In short, I ended up sprawled out on my bed with a striped wool sock over my eyes, dreaming about not waking up in time for my appointment (I set 3 alarms). After worrying all night, I had this feeling that I should double check my 10am appointment time, so this morning I did – it wasn’t 10am, it was 9:30am.

Thankfully, I checked early enough that this wasn’t an issue, but I was reminded of how fragile this whole process is. Missing that appointment would have meant having to reschedule…in September. I would have missed my flight, school registration (September 8th) and I don’t know where I would have lived (in the US or France). Thank God I double checked – and I mean that in the absolute most literal way.

Even up until I was being checked in I was thinking about all the things that could go wrong. I half expected not to be on the check in list. But I was. And I had to mentally pinch myself as I sat in the chair. I was sitting at the French Consulate. I was applying to move to France. Was this real life? Yes. Yes, it was.

Everything went smoothly with the application process until the clerk noticed that my phone case had the French flag on it. She was so surprised, and I mentioned that my tattoo was also in French. She wanted to know why, but all I could say, as I started to cry, was, ” I’ve wanted this since I was 9 years old.”
For some perspective (for those of you who don’t know me well) I NEVER cry. Not at sad movies, not at funerals and not in front of strangers at the French consulate. But, combine lack of sleep and the realization of how close I am to making my dream a reality, and the result hit me all at once. Cue water works.

The good news was that the lady at the office told me there shouldn’t be any problem getting me my visa in time. She told me to email them in 10 days to double check with them, if I had not heard back. Apparently there’s been a running joke in the office because I’ve been emailing and talking with the San Francisco and Washington DC consulates so much. In fact, when I walked up to the window, the other clerk said, “Is that Emily Morehouse?!” I’m kinda a big deal, guys. When an embassy knows you by name, I count it as a good sign.

Now that the application has been turned in, the waiting begins… But I feel such a huge weight lifted. I applied to live in France – that’s insane.
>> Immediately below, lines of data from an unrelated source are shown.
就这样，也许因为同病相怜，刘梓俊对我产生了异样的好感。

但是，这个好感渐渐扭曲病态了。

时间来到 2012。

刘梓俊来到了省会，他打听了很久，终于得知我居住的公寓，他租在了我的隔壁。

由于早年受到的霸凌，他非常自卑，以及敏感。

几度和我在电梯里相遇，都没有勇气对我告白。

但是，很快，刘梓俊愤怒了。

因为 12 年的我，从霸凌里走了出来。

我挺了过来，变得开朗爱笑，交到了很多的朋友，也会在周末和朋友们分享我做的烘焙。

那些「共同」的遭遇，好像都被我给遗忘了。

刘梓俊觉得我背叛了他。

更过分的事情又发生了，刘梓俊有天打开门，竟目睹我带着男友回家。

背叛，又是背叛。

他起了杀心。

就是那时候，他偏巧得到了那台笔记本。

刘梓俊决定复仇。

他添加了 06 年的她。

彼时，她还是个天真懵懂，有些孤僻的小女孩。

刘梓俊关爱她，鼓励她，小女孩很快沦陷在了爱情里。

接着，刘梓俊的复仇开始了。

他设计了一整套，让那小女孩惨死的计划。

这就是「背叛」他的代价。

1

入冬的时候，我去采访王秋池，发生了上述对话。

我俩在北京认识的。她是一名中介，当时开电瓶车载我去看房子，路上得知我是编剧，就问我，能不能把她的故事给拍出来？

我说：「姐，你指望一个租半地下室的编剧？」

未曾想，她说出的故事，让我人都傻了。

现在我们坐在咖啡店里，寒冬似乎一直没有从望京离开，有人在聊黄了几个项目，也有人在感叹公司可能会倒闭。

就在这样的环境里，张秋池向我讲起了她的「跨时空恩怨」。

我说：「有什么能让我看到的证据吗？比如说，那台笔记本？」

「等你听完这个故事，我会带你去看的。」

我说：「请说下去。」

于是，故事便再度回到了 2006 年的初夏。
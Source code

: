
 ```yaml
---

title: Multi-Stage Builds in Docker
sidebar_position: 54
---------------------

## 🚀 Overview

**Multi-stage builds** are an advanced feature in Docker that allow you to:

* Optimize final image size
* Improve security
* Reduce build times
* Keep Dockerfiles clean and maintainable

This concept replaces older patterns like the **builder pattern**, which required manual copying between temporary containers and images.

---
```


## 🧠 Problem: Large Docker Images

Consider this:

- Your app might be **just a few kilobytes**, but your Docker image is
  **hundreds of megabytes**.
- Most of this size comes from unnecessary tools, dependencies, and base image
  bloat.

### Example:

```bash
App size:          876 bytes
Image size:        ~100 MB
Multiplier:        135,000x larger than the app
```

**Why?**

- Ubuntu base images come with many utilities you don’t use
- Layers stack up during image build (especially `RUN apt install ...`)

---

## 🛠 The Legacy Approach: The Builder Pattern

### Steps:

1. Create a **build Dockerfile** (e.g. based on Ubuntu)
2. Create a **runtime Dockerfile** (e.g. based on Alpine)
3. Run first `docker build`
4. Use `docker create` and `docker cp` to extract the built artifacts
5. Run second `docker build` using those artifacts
I really hope that if any of you guys are feeling intimidated by travel you’ll be encouraged by my story, here. There’s nothing magical about me, nothing that makes this more possible for me than it would be for you. The only thing I’m equipped with is an ungodly amount of stubbornness. I’m such a strong advocate for being able go do anything you REALLY set your mind to. Because, if it’s something you really want, you’ll find a way to make it happen.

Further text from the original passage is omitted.